Document Cited Authorities (15) Cited in Related
MEMORANDUM OPINION AND ORDER

ELI RICHARDSON UNITED STATES DISTRICT JUDGE.

Pending before the Court is Plaintiff's motion for class certification. (Doc. No. 76). Defendants filed a response (Doc. No. 83) and Plaintiff filed a reply (Doc. No. 100). Defendants requested permission to file a sur-reply on the grounds that Plaintiff raised issues in its reply for the first time. (Doc. No. 106). The Court granted Defendants' request (Doc. No. 108) and Defendants filed a sur-reply (Doc No. 109). For the reasons stated herein, Plaintiff's motion for class certification is granted in part and denied in part.[1]

The facts set forth below alleged in the amended complaint[2] and are discussed to provide context for Plaintiff's motion for class certification.

BACKGROUND

The proposed class in this purported class action consists of investors who purchased common stock of AAC Holdings, Inc. (“AAC” or “the Company”) between March 8, 2017 and November, 52018. (Doc. No. 77 at 7)[3]. AAC is a healthcare company primarily operating in the field of addiction treatment, providing addiction treatment centers and sober living services. (Doc. No. 45 at 4).[4] As explained in part in the Court's opinion (Doc. No. 62 “motion-to-dismiss opinion) denying Defendants' motion to dismiss (Doc. No. 52) the amended complaint Plaintiff[5]brings a Restatement Claim and a Marketing Claim against Defendants under Section 10(b) of the Securities and Exchange Act and Rule 10b-5 promulgated thereunder. Plaintiff's Restatement Claim asserts that Defendants made false and misleading statements about AAC's accounts receivable, leading to false financial statements that were ultimately revealed to investors through AAC's Restatement of its financial results[6] for fiscal years 2016 and 2017 and the first three quarters of 2018. (Doc. No. 62 at 2-3).
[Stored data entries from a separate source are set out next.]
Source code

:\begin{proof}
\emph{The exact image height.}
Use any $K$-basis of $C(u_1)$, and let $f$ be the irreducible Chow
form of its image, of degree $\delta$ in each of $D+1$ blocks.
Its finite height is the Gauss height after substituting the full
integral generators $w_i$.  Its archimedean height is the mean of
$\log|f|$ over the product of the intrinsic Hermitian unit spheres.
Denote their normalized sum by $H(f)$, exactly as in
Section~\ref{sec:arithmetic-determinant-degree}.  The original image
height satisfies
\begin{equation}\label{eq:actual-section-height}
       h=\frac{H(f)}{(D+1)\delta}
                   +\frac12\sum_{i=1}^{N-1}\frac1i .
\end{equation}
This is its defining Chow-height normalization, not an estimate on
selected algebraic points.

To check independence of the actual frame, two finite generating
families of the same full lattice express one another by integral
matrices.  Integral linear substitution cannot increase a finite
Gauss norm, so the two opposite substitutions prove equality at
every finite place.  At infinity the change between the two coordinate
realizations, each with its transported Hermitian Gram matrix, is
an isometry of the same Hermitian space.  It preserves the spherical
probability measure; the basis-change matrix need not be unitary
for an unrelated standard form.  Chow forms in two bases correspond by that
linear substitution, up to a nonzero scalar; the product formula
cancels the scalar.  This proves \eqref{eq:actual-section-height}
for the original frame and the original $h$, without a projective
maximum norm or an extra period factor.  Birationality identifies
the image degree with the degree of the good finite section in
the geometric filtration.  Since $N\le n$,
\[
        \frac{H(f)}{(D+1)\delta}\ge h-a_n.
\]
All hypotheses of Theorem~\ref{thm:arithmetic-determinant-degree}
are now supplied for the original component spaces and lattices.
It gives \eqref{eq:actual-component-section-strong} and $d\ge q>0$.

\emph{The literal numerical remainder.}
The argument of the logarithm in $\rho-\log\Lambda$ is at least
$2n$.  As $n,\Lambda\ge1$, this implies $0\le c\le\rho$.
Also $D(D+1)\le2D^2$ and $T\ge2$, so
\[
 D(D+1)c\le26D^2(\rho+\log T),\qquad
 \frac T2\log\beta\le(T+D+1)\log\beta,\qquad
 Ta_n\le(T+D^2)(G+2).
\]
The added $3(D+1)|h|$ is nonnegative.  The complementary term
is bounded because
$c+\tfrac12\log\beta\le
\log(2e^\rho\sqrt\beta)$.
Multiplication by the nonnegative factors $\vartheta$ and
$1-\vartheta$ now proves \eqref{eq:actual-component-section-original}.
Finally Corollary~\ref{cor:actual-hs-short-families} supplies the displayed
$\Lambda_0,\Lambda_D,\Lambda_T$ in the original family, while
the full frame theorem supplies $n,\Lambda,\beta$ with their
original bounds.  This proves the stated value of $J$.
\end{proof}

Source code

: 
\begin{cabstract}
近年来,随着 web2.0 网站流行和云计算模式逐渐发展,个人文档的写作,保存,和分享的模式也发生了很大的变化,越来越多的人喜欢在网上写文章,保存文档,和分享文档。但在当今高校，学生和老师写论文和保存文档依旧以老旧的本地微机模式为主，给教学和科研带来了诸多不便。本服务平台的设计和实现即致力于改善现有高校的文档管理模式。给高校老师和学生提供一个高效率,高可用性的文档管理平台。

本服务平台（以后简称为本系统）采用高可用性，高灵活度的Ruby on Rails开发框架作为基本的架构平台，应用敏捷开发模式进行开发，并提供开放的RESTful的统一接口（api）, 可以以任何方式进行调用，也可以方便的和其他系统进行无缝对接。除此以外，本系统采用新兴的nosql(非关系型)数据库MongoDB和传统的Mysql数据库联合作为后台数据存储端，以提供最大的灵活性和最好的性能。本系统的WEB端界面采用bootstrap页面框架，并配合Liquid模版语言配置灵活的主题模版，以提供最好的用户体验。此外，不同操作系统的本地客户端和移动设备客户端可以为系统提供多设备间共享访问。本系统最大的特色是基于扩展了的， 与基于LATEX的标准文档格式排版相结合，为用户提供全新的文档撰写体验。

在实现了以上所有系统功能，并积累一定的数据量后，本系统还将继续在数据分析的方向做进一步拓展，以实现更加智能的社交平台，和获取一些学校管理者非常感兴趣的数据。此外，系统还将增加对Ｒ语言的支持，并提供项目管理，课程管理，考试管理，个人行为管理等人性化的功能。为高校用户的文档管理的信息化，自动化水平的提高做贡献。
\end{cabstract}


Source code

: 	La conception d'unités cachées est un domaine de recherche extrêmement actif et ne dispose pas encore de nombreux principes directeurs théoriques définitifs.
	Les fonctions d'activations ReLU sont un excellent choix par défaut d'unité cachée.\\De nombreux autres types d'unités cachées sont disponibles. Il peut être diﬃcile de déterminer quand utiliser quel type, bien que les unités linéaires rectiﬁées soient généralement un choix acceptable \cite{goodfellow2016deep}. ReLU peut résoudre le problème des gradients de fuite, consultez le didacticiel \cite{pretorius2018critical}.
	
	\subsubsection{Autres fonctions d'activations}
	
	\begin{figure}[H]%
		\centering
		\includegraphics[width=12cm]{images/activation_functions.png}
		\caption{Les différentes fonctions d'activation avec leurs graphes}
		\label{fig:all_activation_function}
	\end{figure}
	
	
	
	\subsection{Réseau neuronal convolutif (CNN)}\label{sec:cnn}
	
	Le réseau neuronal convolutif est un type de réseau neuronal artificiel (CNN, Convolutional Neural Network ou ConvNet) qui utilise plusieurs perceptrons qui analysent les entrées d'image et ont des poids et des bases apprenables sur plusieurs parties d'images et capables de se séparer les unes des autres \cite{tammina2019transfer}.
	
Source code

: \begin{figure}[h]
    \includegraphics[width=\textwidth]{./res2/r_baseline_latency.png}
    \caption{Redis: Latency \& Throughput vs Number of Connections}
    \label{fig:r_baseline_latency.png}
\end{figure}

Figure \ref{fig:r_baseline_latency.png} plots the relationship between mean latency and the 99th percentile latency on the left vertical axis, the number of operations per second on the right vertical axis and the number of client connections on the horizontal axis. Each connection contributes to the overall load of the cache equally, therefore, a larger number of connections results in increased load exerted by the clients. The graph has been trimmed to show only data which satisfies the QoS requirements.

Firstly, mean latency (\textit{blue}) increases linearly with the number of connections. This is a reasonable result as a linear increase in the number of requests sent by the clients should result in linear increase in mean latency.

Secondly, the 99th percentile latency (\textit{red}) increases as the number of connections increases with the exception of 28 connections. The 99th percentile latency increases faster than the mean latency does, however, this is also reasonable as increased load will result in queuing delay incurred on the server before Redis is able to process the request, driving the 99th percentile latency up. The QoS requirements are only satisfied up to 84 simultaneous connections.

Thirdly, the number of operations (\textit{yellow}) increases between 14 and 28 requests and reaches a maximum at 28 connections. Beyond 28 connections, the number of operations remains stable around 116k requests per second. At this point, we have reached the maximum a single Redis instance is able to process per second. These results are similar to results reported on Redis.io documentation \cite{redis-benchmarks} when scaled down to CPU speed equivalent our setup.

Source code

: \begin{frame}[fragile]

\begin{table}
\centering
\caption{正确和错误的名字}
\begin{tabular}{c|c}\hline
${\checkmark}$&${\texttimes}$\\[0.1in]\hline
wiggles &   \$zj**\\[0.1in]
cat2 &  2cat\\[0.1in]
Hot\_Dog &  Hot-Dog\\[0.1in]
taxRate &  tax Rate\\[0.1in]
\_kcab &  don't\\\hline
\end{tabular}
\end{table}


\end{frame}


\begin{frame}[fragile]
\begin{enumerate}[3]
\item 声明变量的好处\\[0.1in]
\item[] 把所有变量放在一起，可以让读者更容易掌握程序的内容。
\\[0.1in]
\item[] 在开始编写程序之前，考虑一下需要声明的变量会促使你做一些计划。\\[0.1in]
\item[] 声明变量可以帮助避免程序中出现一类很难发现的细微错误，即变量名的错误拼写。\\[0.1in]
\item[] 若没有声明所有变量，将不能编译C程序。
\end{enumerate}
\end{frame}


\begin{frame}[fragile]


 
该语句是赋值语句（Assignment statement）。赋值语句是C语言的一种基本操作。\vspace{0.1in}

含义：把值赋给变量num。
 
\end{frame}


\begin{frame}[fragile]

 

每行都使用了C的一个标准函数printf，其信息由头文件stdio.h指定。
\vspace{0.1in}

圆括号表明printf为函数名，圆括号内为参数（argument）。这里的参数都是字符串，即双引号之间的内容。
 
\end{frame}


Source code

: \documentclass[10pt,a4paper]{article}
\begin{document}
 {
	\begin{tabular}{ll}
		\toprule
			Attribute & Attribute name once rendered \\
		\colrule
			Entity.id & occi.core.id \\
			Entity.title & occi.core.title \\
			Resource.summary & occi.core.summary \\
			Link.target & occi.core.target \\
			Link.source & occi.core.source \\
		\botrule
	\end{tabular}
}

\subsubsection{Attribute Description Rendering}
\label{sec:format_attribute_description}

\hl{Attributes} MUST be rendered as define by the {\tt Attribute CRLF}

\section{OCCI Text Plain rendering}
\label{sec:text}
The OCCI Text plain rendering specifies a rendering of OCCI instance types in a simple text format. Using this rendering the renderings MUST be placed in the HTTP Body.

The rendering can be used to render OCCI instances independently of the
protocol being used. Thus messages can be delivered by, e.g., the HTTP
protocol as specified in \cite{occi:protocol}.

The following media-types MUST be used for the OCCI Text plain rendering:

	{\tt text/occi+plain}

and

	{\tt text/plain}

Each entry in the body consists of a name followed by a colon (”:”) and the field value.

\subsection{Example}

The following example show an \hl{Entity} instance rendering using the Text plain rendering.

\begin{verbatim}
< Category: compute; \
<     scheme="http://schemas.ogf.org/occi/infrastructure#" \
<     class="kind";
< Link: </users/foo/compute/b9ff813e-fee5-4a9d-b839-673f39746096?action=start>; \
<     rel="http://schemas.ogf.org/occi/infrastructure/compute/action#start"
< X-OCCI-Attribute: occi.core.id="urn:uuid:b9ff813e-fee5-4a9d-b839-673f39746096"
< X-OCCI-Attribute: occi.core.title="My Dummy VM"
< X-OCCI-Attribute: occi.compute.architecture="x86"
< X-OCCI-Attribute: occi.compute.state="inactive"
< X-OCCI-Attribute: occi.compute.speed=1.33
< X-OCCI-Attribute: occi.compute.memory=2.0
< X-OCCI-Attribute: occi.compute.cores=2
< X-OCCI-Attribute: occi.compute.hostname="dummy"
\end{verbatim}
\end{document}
Plaintiff's Marketing Claim alleges that Defendants engaged in a fraudulent and deceptive sales and marketing scheme and made false and misleading statements related to AAC's sales and marketing practices that were revealed to investors as the industry and Congress began to investigate and cast light upon such deceptive practices. (Id.).

Plaintiff also brings Scheme Claims against Defendants pursuant to § 10(b).[7] (Doc. No. 45 at 10). Specifically Plaintiff alleges that Defendants participated in a scheme and wrongful course of conduct that operated as a fraud or deceit on purchasers of AAC common stock. (Id.). Plaintiff's Scheme Claims are predicated on the same conduct underlying Plaintiff's Restatement and Marketing Claims. (Id. at 1, 5).[8]

1. Marketing Claim

Plaintiff alleges two primary misleading marketing behaviors on the part of AAC. AAC acquired Referral Solutions Group, LLC (“RSG”) in July 2015, whose primary business involved operating over 100 websites with uniform resource locators (“URLs”) such as “rehabs.com” and “recovery.com.” (Id. at 12). Plaintiff contends that contrary to how they were advertised, these websites did not merely provide “informational resources” about drug abuse and treatment, but instead were “thinly veiled lead generation mechanisms” that used search engine optimization (“SEO”) techniques to increase the sites' visibility. (Id.). The sites also purposedly charged rehab providers for advertisement space or for when visitors clicked on the advertisements to then reach the rehab providers' websites. (Id.). As for the second allegedly misleading marketing behavior, Plaintiff accuses AAC of paying their representatives who provided individuals with information about addiction and treatment options a commission based on individuals' enrollment in AAC's facilities (Id.). These representatives were also supposedly “subject to minimum admissions goals.” (Id.).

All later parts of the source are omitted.